[Document images with source code]:
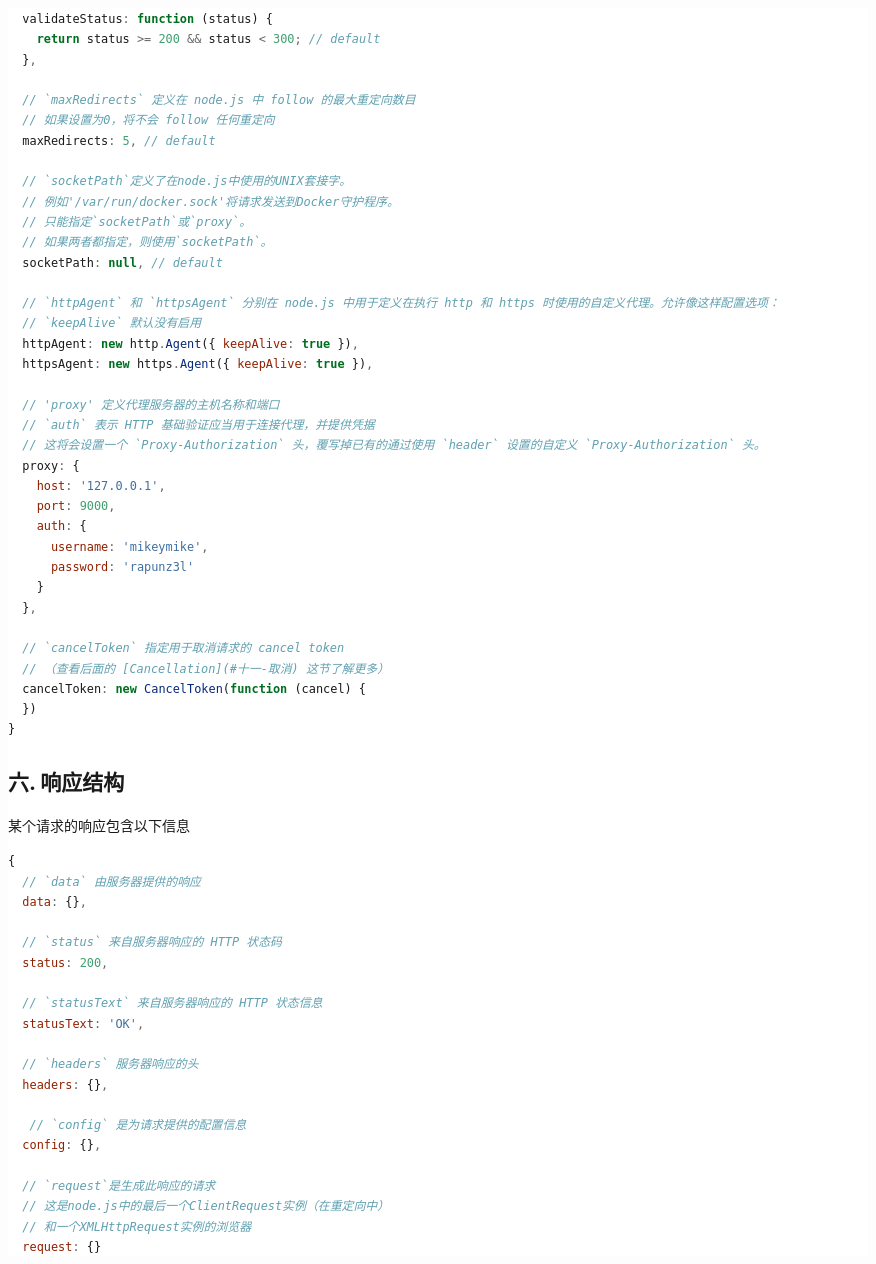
 ```js
  validateStatus: function (status) {
    return status >= 200 && status < 300; // default
  },

  // `maxRedirects` 定义在 node.js 中 follow 的最大重定向数目
  // 如果设置为0，将不会 follow 任何重定向
  maxRedirects: 5, // default

  // `socketPath`定义了在node.js中使用的UNIX套接字。
  // 例如'/var/run/docker.sock'将请求发送到Docker守护程序。
  // 只能指定`socketPath`或`proxy`。
  // 如果两者都指定，则使用`socketPath`。
  socketPath: null, // default

  // `httpAgent` 和 `httpsAgent` 分别在 node.js 中用于定义在执行 http 和 https 时使用的自定义代理。允许像这样配置选项：
  // `keepAlive` 默认没有启用
  httpAgent: new http.Agent({ keepAlive: true }),
  httpsAgent: new https.Agent({ keepAlive: true }),

  // 'proxy' 定义代理服务器的主机名称和端口
  // `auth` 表示 HTTP 基础验证应当用于连接代理，并提供凭据
  // 这将会设置一个 `Proxy-Authorization` 头，覆写掉已有的通过使用 `header` 设置的自定义 `Proxy-Authorization` 头。
  proxy: {
    host: '127.0.0.1',
    port: 9000,
    auth: {
      username: 'mikeymike',
      password: 'rapunz3l'
    }
  },

  // `cancelToken` 指定用于取消请求的 cancel token
  // （查看后面的 [Cancellation](#十一-取消) 这节了解更多）
  cancelToken: new CancelToken(function (cancel) {
  })
}
```

## 六. 响应结构

某个请求的响应包含以下信息

```js
{
  // `data` 由服务器提供的响应
  data: {},

  // `status` 来自服务器响应的 HTTP 状态码
  status: 200,

  // `statusText` 来自服务器响应的 HTTP 状态信息
  statusText: 'OK',

  // `headers` 服务器响应的头
  headers: {},

   // `config` 是为请求提供的配置信息
  config: {},

  // `request`是生成此响应的请求
  // 这是node.js中的最后一个ClientRequest实例（在重定向中）
  // 和一个XMLHttpRequest实例的浏览器
  request: {}
```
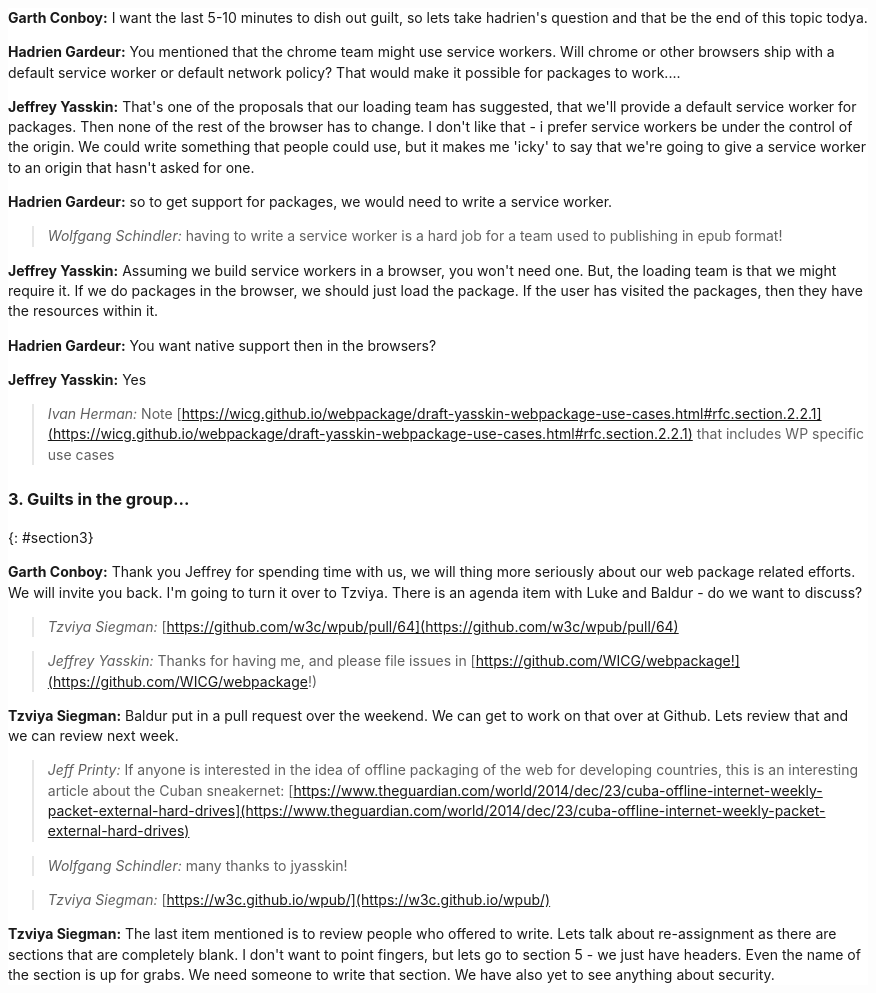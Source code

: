 **Garth Conboy:** I want the last 5-10 minutes to dish out guilt, so lets take hadrien's question and that be the end of this topic todya.  

**Hadrien Gardeur:** You mentioned that the chrome team might use service workers.  Will chrome or other browsers ship with a default service worker or default network policy?  That would make it possible for packages to work....  

**Jeffrey Yasskin:** That's one of the proposals that our loading team has suggested, that we'll provide a default service worker for packages. Then none of the rest of the browser has to change.  I don't like that - i prefer service workers be under the control of the origin.  We could write something that people could use, but it makes me 'icky' to say that we're going to give a service worker to an origin that hasn't asked for one.  

**Hadrien Gardeur:** so to get support for packages, we would need to write a service worker.  

> *Wolfgang Schindler:* having to write a service worker is a hard job for a team used to publishing in epub format!

**Jeffrey Yasskin:** Assuming we build service workers in a browser, you won't need one.  But, the loading team is that we might require it.  If we do packages in the browser, we should just load the package.  If the user has visited the packages, then they have the resources within it.  

**Hadrien Gardeur:** You want native support then in the browsers?  

**Jeffrey Yasskin:** Yes  

> *Ivan Herman:* Note [https://wicg.github.io/webpackage/draft-yasskin-webpackage-use-cases.html#rfc.section.2.2.1](https://wicg.github.io/webpackage/draft-yasskin-webpackage-use-cases.html#rfc.section.2.2.1) that includes WP specific use cases

### 3. Guilts in the group...
{: #section3}

**Garth Conboy:** Thank you Jeffrey for spending time with us, we will thing more seriously about our web package related efforts.  We will invite you back.  I'm going to turn it over to Tzviya.  There is an agenda item with Luke and Baldur - do we want to discuss?  

> *Tzviya Siegman:* [https://github.com/w3c/wpub/pull/64](https://github.com/w3c/wpub/pull/64)

> *Jeffrey Yasskin:* Thanks for having me, and please file issues in [https://github.com/WICG/webpackage!](https://github.com/WICG/webpackage!)

**Tzviya Siegman:** Baldur put in a pull request over the weekend.  We can get to work on that over at Github.  Lets review that and we can review next week.  

> *Jeff Printy:* If anyone is interested in the idea of offline packaging of the web for developing countries, this is an interesting article about the Cuban sneakernet: [https://www.theguardian.com/world/2014/dec/23/cuba-offline-internet-weekly-packet-external-hard-drives](https://www.theguardian.com/world/2014/dec/23/cuba-offline-internet-weekly-packet-external-hard-drives)

> *Wolfgang Schindler:* many thanks to jyasskin!

> *Tzviya Siegman:* [https://w3c.github.io/wpub/](https://w3c.github.io/wpub/)

**Tzviya Siegman:** The last item mentioned is to review people who offered to write.  Lets talk about re-assignment as there are sections that are completely blank.  I don't want to point fingers, but lets go to section 5 - we just have headers.  Even the name of the section is up for grabs.  We need someone to write that section.  We have also yet to see anything about security.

[WORK TO COMPLETE]: Return every entry above exactly. Pictures stay out.

[RESPONSE AREA]:
 ```js
  validateStatus: function (status) {
    return status >= 200 && status < 300; // default
  },

  // `maxRedirects` 定义在 node.js 中 follow 的最大重定向数目
  // 如果设置为0，将不会 follow 任何重定向
  maxRedirects: 5, // default

  // `socketPath`定义了在node.js中使用的UNIX套接字。
  // 例如'/var/run/docker.sock'将请求发送到Docker守护程序。
  // 只能指定`socketPath`或`proxy`。
  // 如果两者都指定，则使用`socketPath`。
  socketPath: null, // default

  // `httpAgent` 和 `httpsAgent` 分别在 node.js 中用于定义在执行 http 和 https 时使用的自定义代理。允许像这样配置选项：
  // `keepAlive` 默认没有启用
  httpAgent: new http.Agent({ keepAlive: true }),
  httpsAgent: new https.Agent({ keepAlive: true }),

  // 'proxy' 定义代理服务器的主机名称和端口
  // `auth` 表示 HTTP 基础验证应当用于连接代理，并提供凭据
  // 这将会设置一个 `Proxy-Authorization` 头，覆写掉已有的通过使用 `header` 设置的自定义 `Proxy-Authorization` 头。
  proxy: {
    host: '127.0.0.1',
    port: 9000,
    auth: {
      username: 'mikeymike',
      password: 'rapunz3l'
    }
  },

  // `cancelToken` 指定用于取消请求的 cancel token
  // （查看后面的 [Cancellation](#十一-取消) 这节了解更多）
  cancelToken: new CancelToken(function (cancel) {
  })
}
```

## 六. 响应结构

某个请求的响应包含以下信息

```js
{
  // `data` 由服务器提供的响应
  data: {},

  // `status` 来自服务器响应的 HTTP 状态码
  status: 200,

  // `statusText` 来自服务器响应的 HTTP 状态信息
  statusText: 'OK',

  // `headers` 服务器响应的头
  headers: {},

   // `config` 是为请求提供的配置信息
  config: {},

  // `request`是生成此响应的请求
  // 这是node.js中的最后一个ClientRequest实例（在重定向中）
  // 和一个XMLHttpRequest实例的浏览器
  request: {}
```
Source code

: **Garth Conboy:** I want the last 5-10 minutes to dish out guilt, so lets take hadrien's question and that be the end of this topic todya.  

**Hadrien Gardeur:** You mentioned that the chrome team might use service workers.  Will chrome or other browsers ship with a default service worker or default network policy?  That would make it possible for packages to work....  

**Jeffrey Yasskin:** That's one of the proposals that our loading team has suggested, that we'll provide a default service worker for packages. Then none of the rest of the browser has to change.  I don't like that - i prefer service workers be under the control of the origin.  We could write something that people could use, but it makes me 'icky' to say that we're going to give a service worker to an origin that hasn't asked for one.  

**Hadrien Gardeur:** so to get support for packages, we would need to write a service worker.  

> *Wolfgang Schindler:* having to write a service worker is a hard job for a team used to publishing in epub format!

**Jeffrey Yasskin:** Assuming we build service workers in a browser, you won't need one.  But, the loading team is that we might require it.  If we do packages in the browser, we should just load the package.  If the user has visited the packages, then they have the resources within it.  

**Hadrien Gardeur:** You want native support then in the browsers?  

**Jeffrey Yasskin:** Yes  

> *Ivan Herman:* Note [https://wicg.github.io/webpackage/draft-yasskin-webpackage-use-cases.html#rfc.section.2.2.1](https://wicg.github.io/webpackage/draft-yasskin-webpackage-use-cases.html#rfc.section.2.2.1) that includes WP specific use cases

### 3. Guilts in the group...
{: #section3}

**Garth Conboy:** Thank you Jeffrey for spending time with us, we will thing more seriously about our web package related efforts.  We will invite you back.  I'm going to turn it over to Tzviya.  There is an agenda item with Luke and Baldur - do we want to discuss?  

> *Tzviya Siegman:* [https://github.com/w3c/wpub/pull/64](https://github.com/w3c/wpub/pull/64)

> *Jeffrey Yasskin:* Thanks for having me, and please file issues in [https://github.com/WICG/webpackage!](https://github.com/WICG/webpackage!)

**Tzviya Siegman:** Baldur put in a pull request over the weekend.  We can get to work on that over at Github.  Lets review that and we can review next week.  

> *Jeff Printy:* If anyone is interested in the idea of offline packaging of the web for developing countries, this is an interesting article about the Cuban sneakernet: [https://www.theguardian.com/world/2014/dec/23/cuba-offline-internet-weekly-packet-external-hard-drives](https://www.theguardian.com/world/2014/dec/23/cuba-offline-internet-weekly-packet-external-hard-drives)

> *Wolfgang Schindler:* many thanks to jyasskin!

> *Tzviya Siegman:* [https://w3c.github.io/wpub/](https://w3c.github.io/wpub/)

**Tzviya Siegman:** The last item mentioned is to review people who offered to write.  Lets talk about re-assignment as there are sections that are completely blank.  I don't want to point fingers, but lets go to section 5 - we just have headers.  Even the name of the section is up for grabs.  We need someone to write that section.  We have also yet to see anything about security.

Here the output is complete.